Bartlett, one of the enter-tainment industry’s most creative minds, returned home Saturday to present a film festival benefit for the new La Conner Braves sfter-school program.
With a string of hit TV shows and feature films to his credit, and a still ascending international career, Bartlett was clearly in his element meeting and greeting children and their parents at the La Conner Middle School Gymnasium.
At one point, he brought out a guitar and playfully sang the theme from “Dinosaur Train,” one of his signature projects.
“That’s what we’re working on now,” Bartlett said of “Dinosaur Train.” “We’re looking at 11 new episodes for PBS Kids.”
For Bartlett, working isn’t so much working as it is fun.
“Craig is just a big kid himself at heart and that’s what makes him so special,” said his sister, Connie Funk, of the La Conner Braves Club staff, who MC’d the afternoon festival, an event highlighted by clips from “Dinosaur Train” and other Bartlett favorites such as “Hey, Arnold!,” “Ready, Jet, Go!” and “Mystery Lodge.”
“I was standing next to him while the cartoons were going,” Funk added, “and he laughed along with them like he was seeing them for the first time.”
In fact, Bartlett not only designed and created the universally recognized characters endeared by millions, but has also written award-winning scripts and song lyrics that deftly speak to kids and adults alike.
His weekend public appearance here, at an event hosted by La Conner Kiwanis and Soroptimists, was a big hit as well.
La Conner Mayor Ramon Hayes presented Bartlett with the key to the city and bolstered proceeds from silent and live auctions by announcing a $5,000 commitment on the Town’s part to support the La Conner Braves Club.
“The Town,” said Funk, noting endorsements of the program voiced by Hayes and Town Council members, “hopes to do that annually.”
Funk’s and Bartlett’s parents, the late Glen and Kay Bartlett, were long-time advocates of early childhood development and envisioned the vital role after-school enrichment opportunities would fill in La Conner.
The La Conner Braves Club, under director Marlene Brenton, has 100 members and serves 60-80 youth daily.
“It’s something so valuable,” Funk stressed, “since kids are not home alone or downtown alone and unsupervised.”
Investing in children, she added, has always proved to return future dividends.
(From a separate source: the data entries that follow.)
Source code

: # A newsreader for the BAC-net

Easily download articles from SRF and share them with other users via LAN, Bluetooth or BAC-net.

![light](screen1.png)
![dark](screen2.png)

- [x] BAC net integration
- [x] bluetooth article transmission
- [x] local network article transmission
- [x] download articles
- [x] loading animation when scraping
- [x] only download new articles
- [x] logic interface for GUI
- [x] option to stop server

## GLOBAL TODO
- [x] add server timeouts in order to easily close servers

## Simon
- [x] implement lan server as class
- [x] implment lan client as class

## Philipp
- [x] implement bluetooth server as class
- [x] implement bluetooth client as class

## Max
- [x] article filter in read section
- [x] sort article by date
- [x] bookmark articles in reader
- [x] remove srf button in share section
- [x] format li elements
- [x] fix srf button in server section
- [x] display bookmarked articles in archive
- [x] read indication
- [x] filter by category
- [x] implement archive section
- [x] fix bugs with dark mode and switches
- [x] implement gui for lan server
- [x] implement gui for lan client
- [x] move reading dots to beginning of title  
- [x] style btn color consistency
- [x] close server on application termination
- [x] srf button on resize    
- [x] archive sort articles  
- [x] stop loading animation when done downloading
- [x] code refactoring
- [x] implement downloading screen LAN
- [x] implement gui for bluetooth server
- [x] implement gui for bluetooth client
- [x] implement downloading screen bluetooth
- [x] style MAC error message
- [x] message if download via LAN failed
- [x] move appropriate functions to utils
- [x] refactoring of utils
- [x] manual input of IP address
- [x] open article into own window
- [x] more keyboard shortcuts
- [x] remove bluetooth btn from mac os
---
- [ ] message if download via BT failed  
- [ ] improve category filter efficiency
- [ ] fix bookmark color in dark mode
It’s a cause so embraced by the family that Bartlett flew in for the festival at his own expense, fitting the fundraiser into an already busy schedule.
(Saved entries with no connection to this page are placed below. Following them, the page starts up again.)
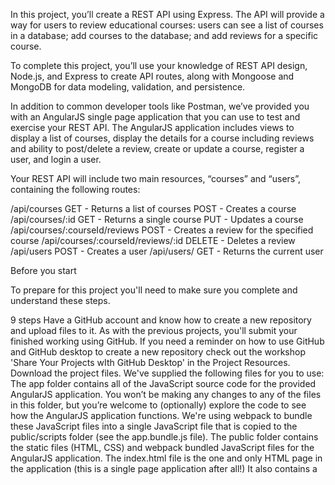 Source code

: In this project, you’ll create a REST API using Express. The API will provide a way for users to review educational courses: users can see a list of courses in a database; add courses to the database; and add reviews for a specific course.

To complete this project, you’ll use your knowledge of REST API design, Node.js, and Express to create API routes, along with Mongoose and MongoDB for data modeling, validation, and persistence.

In addition to common developer tools like Postman, we’ve provided you with an AngularJS single page application that you can use to test and exercise your REST API. The AngularJS application includes views to display a list of courses, display the details for a course including reviews and ability to post/delete a review, create or update a course, register a user, and login a user.

Your REST API will include two main resources, “courses” and “users”, containing the following routes:

/api/courses
GET - Returns a list of courses
POST - Creates a course
/api/courses/:id
GET - Returns a single course
PUT - Updates a course
/api/courses/:courseId/reviews
POST - Creates a review for the specified course
/api/courses/:courseId/reviews/:id
DELETE - Deletes a review
/api/users
POST - Creates a user
/api/users/
GET - Returns the current user

Before you start

To prepare for this project you'll need to make sure you complete and understand these steps.

 9 steps
Have a GitHub account and know how to create a new repository and upload files to it. As with the previous projects, you'll submit your finished working using GitHub.
If you need a reminder on how to use GitHub and GitHub desktop to create a new repository check out the workshop 'Share Your Projects wIth GitHub Desktop' in the Project Resources.
Download the project files. We've supplied the following files for you to use:
The app folder contains all of the JavaScript source code for the provided AngularJS application. You won’t be making any changes to any of the files in this folder, but you’re welcome to (optionally) explore the code to see how the AngularJS application functions. We're using webpack to bundle these JavaScript files into a single JavaScript file that is copied to the public/scripts folder (see the app.bundle.js file).
The public folder contains the static files (HTML, CSS) and webpack bundled JavaScript files for the AngularJS application.
The index.html file is the one and only HTML page in the application (this is a single page application after all!) It also contains a <script> tag containing the JavaScript where you can switch between using the in-browser mock data and your REST API.
The src folder is where you'll be building your Node.js REST API. We’ve provided some files to get you started.
The data/data.json file contains seed data for your database that can be used in conjunction with the mongoose-seeder npm package.
The index.js file configures Express to serve the static files in the public folder. We've also configured the morgan npm package to log HTTP requests/responses to the console.
We’ve included a .gitignore file to ensure that the node_modules folder doesn't get pushed to your GitHub repo.
The CourseAPI.json.postman_collection file is a collection of Postman requests that you can use to test and explore your REST API.
The nodemon.js file configures the nodemon Node.js module, which we are using to run your REST API.
The package.json file is the project’s npm configuration, which includes the project’s dependencies.
The webpack.config.js file is the project's webpack configuration.
Ensure that you have Node.js installed.
Open a Command Prompt (on Windows) or Terminal (on Mac OS X) instance and run the command node -v and npm -v.
If either of those commands failed (i.e. did not return a version number) then you’ll need to install Node.js and/or NPM.
How to Install Node.js and NPM on Windows
How to Install Node.js and NPM on a Mac
How to Install Node.js and NPM on Linux
Ensure that you have MongoDB installed.
Open a Command Prompt (on Windows) or Terminal (on Mac OS X) instance and run the command mongod (or sudo mongod) to start the MongoDB daemon.
If that command failed then you’ll need to install MongoDB.
How to Install MongoDB on Windows
How to Install MongoDB on a Mac
We’ve provided you with a basic project to get started. When developing your REST API, just add your code to the src folder. To test your REST API, you’ll need to run the provided Node.js Express application locally on your PC.
Open a Command Prompt (on Windows) or Terminal (on Mac OS X and Linux) instance and browse to the root project folder.
Run the command npm install to install the required dependencies.
Run the command npm start to run the Node.js Express application using nodemon. Using nodemon gives you the ability to leave your application running while you edit your application’s code (nodemon will restart your Node.js application when it detects that you’ve made changes to your code).
Open your web browser and browse to http://localhost:5000. You should see the provided AngularJS client side application.
You can press Ctrl-C to stop the Node.js REST API.
When you’re ready, you can configure the provided AngularJS client side application to use your REST API instead of the in-browser mock data.
Open the public/index.html HTML file into the editor of your choice.
Change the constants.useMockData property value to false.
Run the application (by using the npm start command) and browse to http://localhost:5000. If you already had the application loaded into your browser, be sure to refresh the page.
The “mock data” alert at the top of the page should no longer be visible, indicating that the AngularJS application is now using your REST API.
As you build out your REST API, you’ll naturally encounter errors and unexpected behavior. Here are some reminders and suggestions on how to debug your REST API.
If Node.js crashed as a result of the error, you can look in the Command Prompt (on Windows) or Terminal (on Mac OS X and Linux) window and see the exception information.
Sometimes errors don’t result in exceptions, but instead are returned as 400 or 500 HTTP status codes. Errors returned from your REST API will be logged to your browser’s console, so you can open your browser’s web developer tools and look at the error information in the console.
For a deeper, more detailed analysis of the state of your application, you can use tools like ironNode to debug your Node.js application. See http://s-a.github.io/iron-node/ for more information.
Postman is a great Chrome App that you can use to explore and test REST APIs. To help you jumpstart the exploration process, we’ve provided you with a collection of Postman requests as part of the project files. Here’s how to load the provided collection into Postman:
If you haven’t already, install Postman. Links and instructions are available on their website at https://www.getpostman.com/.
Once you have Postman installed and open, click on the “Import” button in the top left hand corner of the application’s window.
In the opened dialog, click the “Choose Files” button and browse to the folder that contains your project files.
Select the CourseAPI.json.postman_collection file.
You should now see the Course API collection in the left hand pane of the main Postman window.
Click on one of the available requests to load it into a tab. Click on the Request button to issue the request to the local server.
Be sure that your REST API is currently running (see the previous project step for details).


Project Instructions

To complete this project, follow the instructions below. If you get stuck, ask a question in the community.

 16 steps
Stub out the required REST API routes.
Using Express, set up the following routes (listed in the format HTTP VERB Route HTTP Status Code):
GET /api/courses 200 - Returns the Course "_id" and "title" properties
GET /api/course/:id 200 - Returns all Course properties and related documents for the provided course ID
POST /api/courses 201 - Creates a course, sets the Location header, and returns no content
PUT /api/courses/:id 204 - Updates a course and returns no content
GET /api/users 200 - Returns the currently authenticated user
POST /api/users 201 - Creates a user, sets the Location header to "/", and returns no content
POST /api/courses/:courseId/reviews 201 - Creates a review for the specified course ID, sets the Location header to the related course, and returns no content
DELETE /api/courses/:courseId/reviews/:id 204 - Deletes the specified review and returns no content
Update the GET /api/courses route to return static data.
Return an array of object literals with "_id" and "title" properties
You should now be able to run the application (using npm start), browse to http://localhost:5000, and see your static data in the AngularJS application's "Courses" screen.
Set up error handlers.
Add a global error handler middleware function that writes error information to the response in the JSON format.
Add a middleware function to catch 404 errors and forward an error to the global error handler.
Set up a database connection.
Use npm to install Mongoose.
Using Mongoose, create a connection to your MongoDB database.
Write a message to the console if there's an error connecting to the database.
Write a message to the console once the connection has been successfully opened.
Create your Mongoose schema and models.
The AngularJS application has been created to expect the following schema, so it's important that your database schema match what is listed below.
Course
_id (ObjectId, auto-generated)
user (_id from the users collection)
title (String)
description (String)
estimatedTime (String)
materialsNeeded (String)
steps (Array of objects that include stepNumber (Number), title (String) and description (String) properties)
reviews (Array of ObjectId values, _id values from the reviews collection)
Review
_id (ObjectId, auto-generated)
user (_id from the users collection)
postedOn (Date)
rating (Number)
review (String)
User
_id (ObjectId, auto-generated)
fullName (String)
emailAddress (String)
hashedPassword (String)
Seed your database with data.
We've provided you with seed data in JSON format (see the src/data/data.json file) to work with the mongoose-seeder npm package.
See https://github.com/SamVerschueren/mongoose-seeder for documentation on how to use mongoose-seeder.
Important: mongoose-seeder requires an open connection to the database to be available, so ensure to not call your database seed code until Mongoose has successfully opened a connection to the database.
Alternatively, you could use the MongoDB shell to insert data into your database.
See https://docs.mongodb.org/getting-started/shell/client/ for documentation on the MongoDB shell.
Update the Course schema with an overallRating virtual property.
overallRating is a calculated, read only property that returns the average of all of the review ratings for this course rounded to the nearest whole number.
By not storing this calculated value in the database, we ensure that it's impossible for the value to get out of sync with the course's reviews.
Update the GET api/courses and GET /api/courses/:id routes to return data from the database.
When returning a single course for the GET /api/courses/:id route, use Mongoose population to load the related user and reviews documents.
You should now be able to see data from your database in the AngularJS application's "Courses" and "Course Detail" screens.
Update the User model to store the user's password as a hashed value.
The AngularJS application will send you password and confirmPassword values in the request body when calling the POST /api/users route.
For security reasons, we don't want to store either of those values in the database as clear text.
Use the bcrypt npm package to hash the user's password.
See https://github.com/ncb000gt/node.bcrypt.js/ for more information.
Add validation to your Mongoose schema.
Mongoose validation gives you a rich set of tools to validate user data. See http://mongoosejs.com/docs/validation.html for more information.
Your validation should satisfy the following requirements:
Course
Must have a title value
Must have a description value
Must have at least one step
For each step...
Must have a title value
Must have a description value
Review
Must have a rating value
The rating value must fall between “1” and “5” (inclusive) and is rounded to the nearest whole number
User
Must have a fullName value
Must have an emailAddress value
Must have a password value
Must have a confirmPassword value
The password and confirmPassword values must match
The provided emailAddress is in the correct format
The provided emailAddress must not be associated with an existing user
Update the POST and PUT routes to return Mongoose validation errors.
The response should use the 400 status code.
In order for the AngularJS application to be able to display your validation errors, convert the Mongoose validation errors into the following JSON data structure: { "message": "Validation Failed", "errors": { "property": [ { "code": "", "message": "" }, ... ] } }
Set up basic authentication.
The AngularJS application will send an Authorization header with each request when a user is signed in.
You can use the basic-auth npm package to parse the `Authorization' header into the user's credentials.
Add a middleware function that attempts to get the user credentials from the request.
If credentials are available, then attempt to get the user from the database by their email address.
If a user was found for the provided email address, then check the user's password.
Remember: The user's password is stored as a hashed value, so you'll need to hash the password from the user's credentials before you compare the two values. The bcrypt npm package provides a helper function that makes that process easy to do.
If they match, then set the user's information on the request so that each following middleware function has access to it.
If they don't match, then don't set the user information on the request.
Update all routes that require authentication to check for the current user and return a 401 HTTP status code if not available.
The following routes should require authentication:
POST /api/courses
PUT /api/courses/:id
GET /api/users
POST /api/courses/:courseId/reviews
DELETE /api/courses/:courseId/reviews/:id
Important: When implementing basic auth, you typically would return a WWW-Authenticate header when a route requires authentication and the request hasn't provided the required Authorization header. For our situation, we don't want to include that header, otherwise the browser will display a dialog to the user asking them to provide a user name and password. Our AngularJS application provides a "Sign In" screen, so we don't need the browser's dialog.
Update the GET /api/users and POST /api/users routes to use the database.
Parse the JSON body to a JavaScript object.
You should now be able to use the AngularJS application's "Sign In" and "Sign Up" screens to login and register users.
Update the POST /api/courses and PUT /api/courses/:id routes to use the database.
When creating or updating a course set the step numbers to be equal to their index in the course steps array plus one.
You should now be able to use the AngularJS application's "Add Course" and "Edit Course" screens to add and edit courses.
Update the POST /api/courses/:courseId/reviews and DELETE /api/courses/:courseId/reviews/:id routes to use the database.
Default the review postedOn value to "now" (i.e. Date.now()) when creating reviews.
You should now be able to use the AngularJS application's "Course Detail" screen to post and delete reviews.
Add the following permissions.
Don't allow anything other than the current user's information to be returned from the GET /api/users route.
Don't allow anyone other than the current user to add/edit courses.
Don't allow anyone to delete a review other than the review's user and the course owner.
Bartlett made himself available throughout for photos and autographs. Among his fans was La Conner Schools Superintendent Dr. Whitney Meissner and her young nephew, William James McCann.
Funk said her brother’s ability to relate to children everywhere is natural.
“Craig grew up with the Flintstones and Jetsons,” she explained. “And now he goes all around the world doing some really, really amazing things.”
He was doing amazing things again on Saturday, this time back where it all began.
“We had a home here,” said Funk, “so La Conner has always been in Craig’s heart.”